__Your task__.
In the listing below, find each line containing "return" and report it.

__Data under study__.
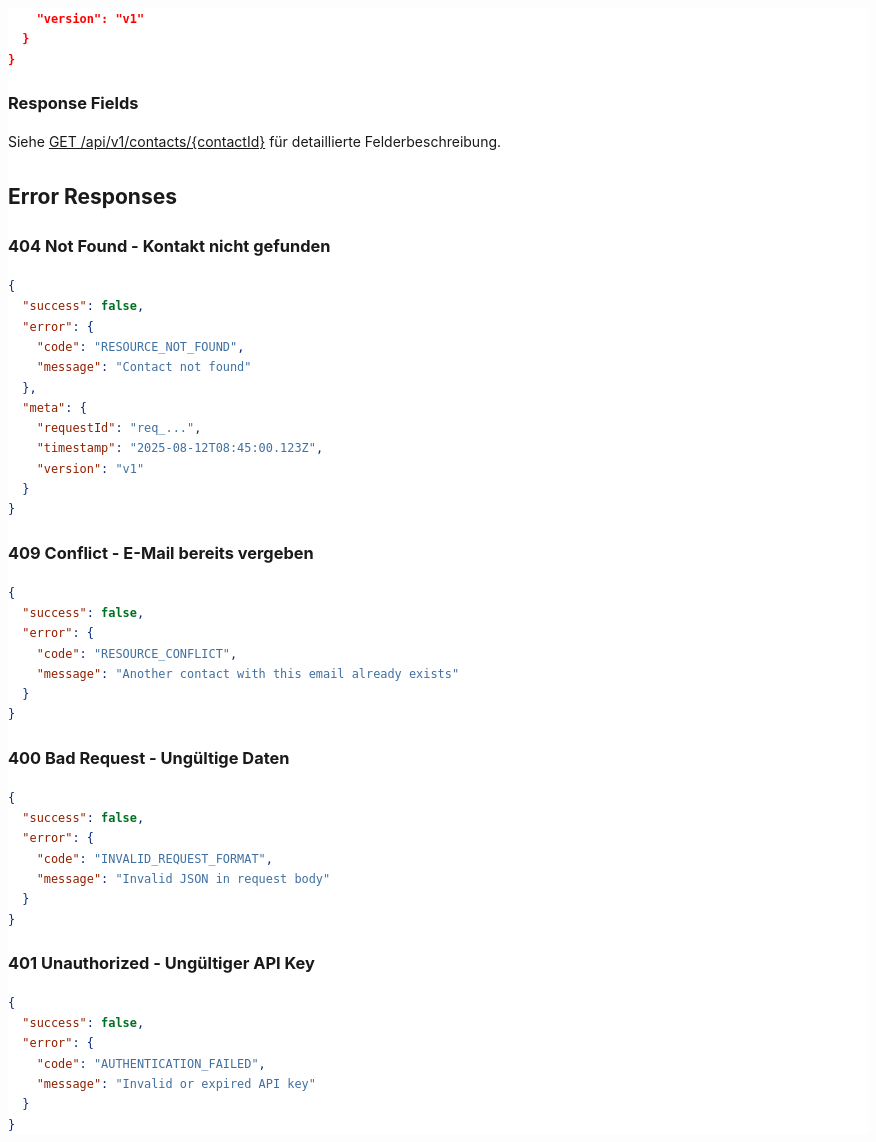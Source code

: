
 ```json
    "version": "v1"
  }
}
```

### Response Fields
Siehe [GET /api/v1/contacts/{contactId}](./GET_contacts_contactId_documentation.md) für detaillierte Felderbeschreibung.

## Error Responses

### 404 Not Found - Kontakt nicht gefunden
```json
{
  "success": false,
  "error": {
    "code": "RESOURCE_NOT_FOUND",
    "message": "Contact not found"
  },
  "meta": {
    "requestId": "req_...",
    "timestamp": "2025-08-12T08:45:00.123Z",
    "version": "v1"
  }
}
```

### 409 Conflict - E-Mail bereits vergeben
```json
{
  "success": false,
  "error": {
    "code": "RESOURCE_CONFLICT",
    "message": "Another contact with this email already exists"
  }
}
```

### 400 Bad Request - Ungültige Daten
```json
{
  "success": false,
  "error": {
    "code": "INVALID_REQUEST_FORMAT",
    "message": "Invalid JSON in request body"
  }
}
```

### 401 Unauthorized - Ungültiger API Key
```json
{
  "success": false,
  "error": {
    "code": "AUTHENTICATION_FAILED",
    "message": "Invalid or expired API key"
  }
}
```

...

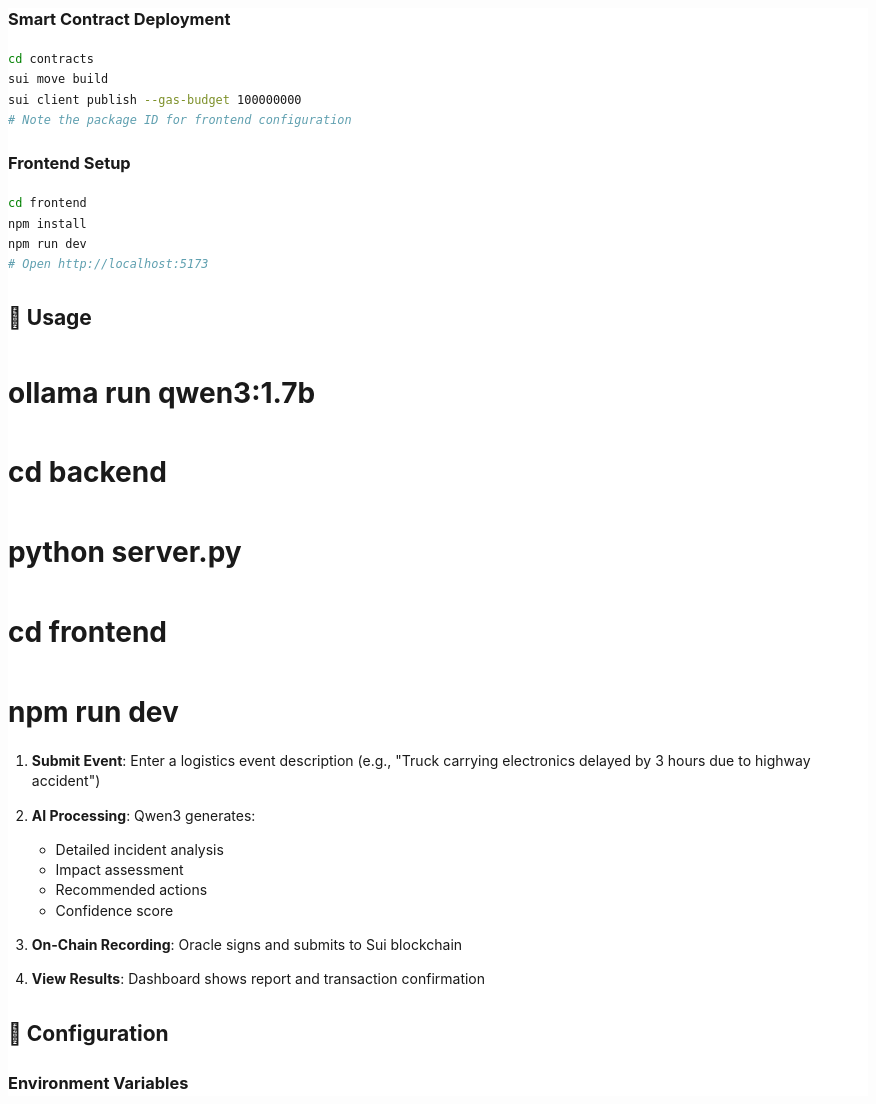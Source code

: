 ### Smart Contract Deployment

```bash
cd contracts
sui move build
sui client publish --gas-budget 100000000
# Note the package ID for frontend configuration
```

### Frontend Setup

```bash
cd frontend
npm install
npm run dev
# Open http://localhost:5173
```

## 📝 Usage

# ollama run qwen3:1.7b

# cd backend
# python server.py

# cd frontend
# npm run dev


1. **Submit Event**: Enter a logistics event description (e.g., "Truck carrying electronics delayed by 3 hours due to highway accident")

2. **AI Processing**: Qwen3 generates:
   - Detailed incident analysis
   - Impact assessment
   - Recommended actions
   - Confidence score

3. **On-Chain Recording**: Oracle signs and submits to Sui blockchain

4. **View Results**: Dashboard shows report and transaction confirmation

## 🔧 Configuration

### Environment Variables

* * *

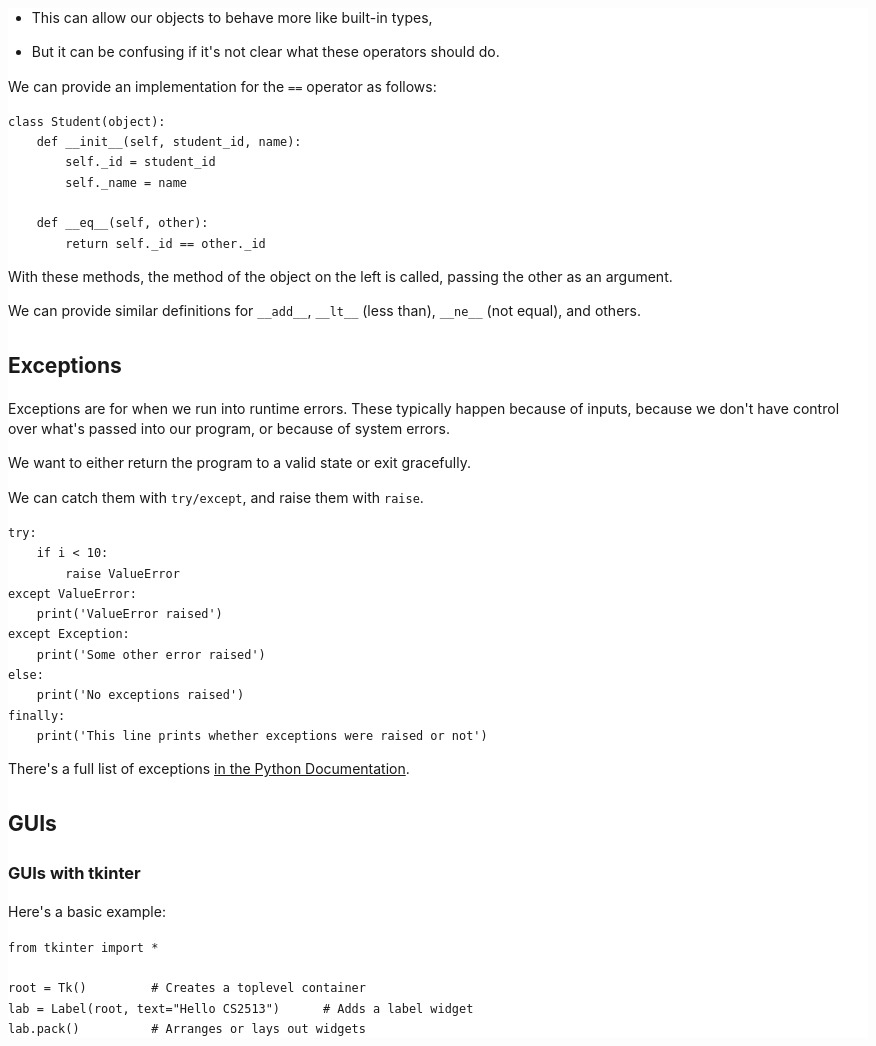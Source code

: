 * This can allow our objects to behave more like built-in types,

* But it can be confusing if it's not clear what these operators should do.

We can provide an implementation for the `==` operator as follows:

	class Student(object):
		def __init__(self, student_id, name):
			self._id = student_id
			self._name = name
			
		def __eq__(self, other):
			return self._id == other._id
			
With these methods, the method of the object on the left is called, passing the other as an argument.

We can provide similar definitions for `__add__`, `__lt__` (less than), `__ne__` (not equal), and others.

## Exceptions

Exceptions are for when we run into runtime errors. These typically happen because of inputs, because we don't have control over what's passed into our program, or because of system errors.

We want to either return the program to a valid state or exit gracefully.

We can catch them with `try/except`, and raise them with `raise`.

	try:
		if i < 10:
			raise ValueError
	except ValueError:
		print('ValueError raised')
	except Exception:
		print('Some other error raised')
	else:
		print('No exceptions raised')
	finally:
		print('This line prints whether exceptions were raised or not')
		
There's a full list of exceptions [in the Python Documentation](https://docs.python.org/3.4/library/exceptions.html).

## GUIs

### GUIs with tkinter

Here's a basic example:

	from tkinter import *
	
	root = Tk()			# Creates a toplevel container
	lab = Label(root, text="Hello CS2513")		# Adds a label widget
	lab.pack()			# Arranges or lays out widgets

__Task response__.
			return self._id == other._id
We want to either return the program to a valid state or exit gracefully.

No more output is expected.